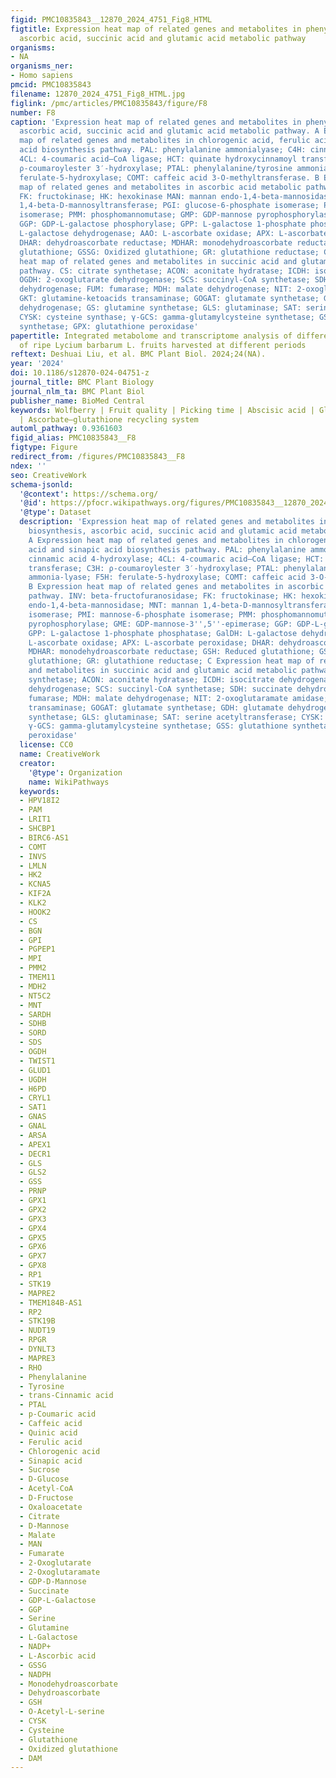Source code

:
 ```yaml
---
figid: PMC10835843__12870_2024_4751_Fig8_HTML
figtitle: Expression heat map of related genes and metabolites in phenylpropane biosynthesis,
  ascorbic acid, succinic acid and glutamic acid metabolic pathway
organisms:
- NA
organisms_ner:
- Homo sapiens
pmcid: PMC10835843
filename: 12870_2024_4751_Fig8_HTML.jpg
figlink: /pmc/articles/PMC10835843/figure/F8
number: F8
caption: 'Expression heat map of related genes and metabolites in phenylpropane biosynthesis,
  ascorbic acid, succinic acid and glutamic acid metabolic pathway. A Expression heat
  map of related genes and metabolites in chlorogenic acid, ferulic acid and sinapic
  acid biosynthesis pathway. PAL: phenylalanine ammonialyase; C4H: cinnamic acid 4-hydroxylase;
  4CL: 4-coumaric acid–CoA ligase; HCT: quinate hydroxycinnamoyl transferase; C3H:
  ρ-coumaroylester 3′-hydroxylase; PTAL: phenylalanine/tyrosine ammonia-lyase; F5H:
  ferulate-5-hydroxylase; COMT: caffeic acid 3-O-methyltransferase. B Expression heat
  map of related genes and metabolites in ascorbic acid metabolic pathway. INV: beta-fructofuranosidase;
  FK: fructokinase; HK: hexokinase MAN: mannan endo-1,4-beta-mannosidase; MNT: mannan
  1,4-beta-D-mannosyltransferase; PGI: glucose-6-phosphate isomerase; PMI: mannose-6-phosphate
  isomerase; PMM: phosphomannomutase; GMP: GDP-mannose pyrophosphorylase; GME: GDP-mannose-3'',5''-epimerase;
  GGP: GDP-L-galactose phosphorylase; GPP: L-galactose 1-phosphate phosphatase; GalDH:
  L-galactose dehydrogenase; AAO: L-ascorbate oxidase; APX: L-ascorbate peroxidase;
  DHAR: dehydroascorbate reductase; MDHAR: monodehydroascorbate reductase; GSH: Reduced
  glutathione; GSSG: Oxidized glutathione; GR: glutathione reductase; C Expression
  heat map of related genes and metabolites in succinic acid and glutamic acid metabolic
  pathway. CS: citrate synthetase; ACON: aconitate hydratase; ICDH: isocitrate dehydrogenase;
  OGDH: 2-oxoglutarate dehydrogenase; SCS: succinyl-CoA synthetase; SDH: succinate
  dehydrogenase; FUM: fumarase; MDH: malate dehydrogenase; NIT: 2-oxoglutaramate amidase;
  GKT: glutamine-ketoacids transaminase; GOGAT: glutamate synthetase; GDH: glutamate
  dehydrogenase; GS: glutamine synthetase; GLS: glutaminase; SAT: serine acetyltransferase;
  CYSK: cysteine synthase; γ-GCS: gamma-glutamylcysteine synthetase; GSS: glutathione
  synthetase; GPX: glutathione peroxidase'
papertitle: Integrated metabolome and transcriptome analysis of differences in quality
  of ripe Lycium barbarum L. fruits harvested at different periods
reftext: Deshuai Liu, et al. BMC Plant Biol. 2024;24(NA).
year: '2024'
doi: 10.1186/s12870-024-04751-z
journal_title: BMC Plant Biology
journal_nlm_ta: BMC Plant Biol
publisher_name: BioMed Central
keywords: Wolfberry | Fruit quality | Picking time | Abscisic acid | Glutamic acid
  | Ascorbate–glutathione recycling system
automl_pathway: 0.9361603
figid_alias: PMC10835843__F8
figtype: Figure
redirect_from: /figures/PMC10835843__F8
ndex: ''
seo: CreativeWork
schema-jsonld:
  '@context': https://schema.org/
  '@id': https://pfocr.wikipathways.org/figures/PMC10835843__12870_2024_4751_Fig8_HTML.html
  '@type': Dataset
  description: 'Expression heat map of related genes and metabolites in phenylpropane
    biosynthesis, ascorbic acid, succinic acid and glutamic acid metabolic pathway.
    A Expression heat map of related genes and metabolites in chlorogenic acid, ferulic
    acid and sinapic acid biosynthesis pathway. PAL: phenylalanine ammonialyase; C4H:
    cinnamic acid 4-hydroxylase; 4CL: 4-coumaric acid–CoA ligase; HCT: quinate hydroxycinnamoyl
    transferase; C3H: ρ-coumaroylester 3′-hydroxylase; PTAL: phenylalanine/tyrosine
    ammonia-lyase; F5H: ferulate-5-hydroxylase; COMT: caffeic acid 3-O-methyltransferase.
    B Expression heat map of related genes and metabolites in ascorbic acid metabolic
    pathway. INV: beta-fructofuranosidase; FK: fructokinase; HK: hexokinase MAN: mannan
    endo-1,4-beta-mannosidase; MNT: mannan 1,4-beta-D-mannosyltransferase; PGI: glucose-6-phosphate
    isomerase; PMI: mannose-6-phosphate isomerase; PMM: phosphomannomutase; GMP: GDP-mannose
    pyrophosphorylase; GME: GDP-mannose-3'',5''-epimerase; GGP: GDP-L-galactose phosphorylase;
    GPP: L-galactose 1-phosphate phosphatase; GalDH: L-galactose dehydrogenase; AAO:
    L-ascorbate oxidase; APX: L-ascorbate peroxidase; DHAR: dehydroascorbate reductase;
    MDHAR: monodehydroascorbate reductase; GSH: Reduced glutathione; GSSG: Oxidized
    glutathione; GR: glutathione reductase; C Expression heat map of related genes
    and metabolites in succinic acid and glutamic acid metabolic pathway. CS: citrate
    synthetase; ACON: aconitate hydratase; ICDH: isocitrate dehydrogenase; OGDH: 2-oxoglutarate
    dehydrogenase; SCS: succinyl-CoA synthetase; SDH: succinate dehydrogenase; FUM:
    fumarase; MDH: malate dehydrogenase; NIT: 2-oxoglutaramate amidase; GKT: glutamine-ketoacids
    transaminase; GOGAT: glutamate synthetase; GDH: glutamate dehydrogenase; GS: glutamine
    synthetase; GLS: glutaminase; SAT: serine acetyltransferase; CYSK: cysteine synthase;
    γ-GCS: gamma-glutamylcysteine synthetase; GSS: glutathione synthetase; GPX: glutathione
    peroxidase'
  license: CC0
  name: CreativeWork
  creator:
    '@type': Organization
    name: WikiPathways
  keywords:
  - HPV18I2
  - PAM
  - LRIT1
  - SHCBP1
  - BIRC6-AS1
  - COMT
  - INVS
  - LMLN
  - HK2
  - KCNA5
  - KIF2A
  - KLK2
  - HOOK2
  - CS
  - BGN
  - GPI
  - PGPEP1
  - MPI
  - PMM2
  - TMEM11
  - MDH2
  - NT5C2
  - MNT
  - SARDH
  - SDHB
  - SORD
  - SDS
  - OGDH
  - TWIST1
  - GLUD1
  - UGDH
  - H6PD
  - CRYL1
  - SAT1
  - GNAS
  - GNAL
  - ARSA
  - APEX1
  - DECR1
  - GLS
  - GLS2
  - GSS
  - PRNP
  - GPX1
  - GPX2
  - GPX3
  - GPX4
  - GPX5
  - GPX6
  - GPX7
  - GPX8
  - RP1
  - STK19
  - MAPRE2
  - TMEM184B-AS1
  - RP2
  - STK19B
  - NUDT19
  - RPGR
  - DYNLT3
  - MAPRE3
  - RHO
  - Phenylalanine
  - Tyrosine
  - trans-Cinnamic acid
  - PTAL
  - p-Coumaric acid
  - Caffeic acid
  - Quinic acid
  - Ferulic acid
  - Chlorogenic acid
  - Sinapic acid
  - Sucrose
  - D-Glucose
  - Acetyl-CoA
  - D-Fructose
  - Oxaloacetate
  - Citrate
  - D-Mannose
  - Malate
  - MAN
  - Fumarate
  - 2-Oxoglutarate
  - 2-Oxoglutaramate
  - GDP-D-Mannose
  - Succinate
  - GDP-L-Galactose
  - GGP
  - Serine
  - Glutamine
  - L-Galactose
  - NADP+
  - L-Ascorbic acid
  - GSSG
  - NADPH
  - Monodehydroascorbate
  - Dehydroascorbate
  - GSH
  - O-Acetyl-L-serine
  - CYSK
  - Cysteine
  - Glutathione
  - Oxidized glutathione
  - DAM
---
```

━━━━━━━━━━━━━━━━━━━━

== ACTION ITEM ==
Copy every line of the records above that holds the word "mannosidase".

== RESPONSE TO THIS EXERCISE ==
  FK: fructokinase; HK: hexokinase MAN: mannan endo-1,4-beta-mannosidase; MNT: mannan
    endo-1,4-beta-mannosidase; MNT: mannan 1,4-beta-D-mannosyltransferase; PGI: glucose-6-phosphate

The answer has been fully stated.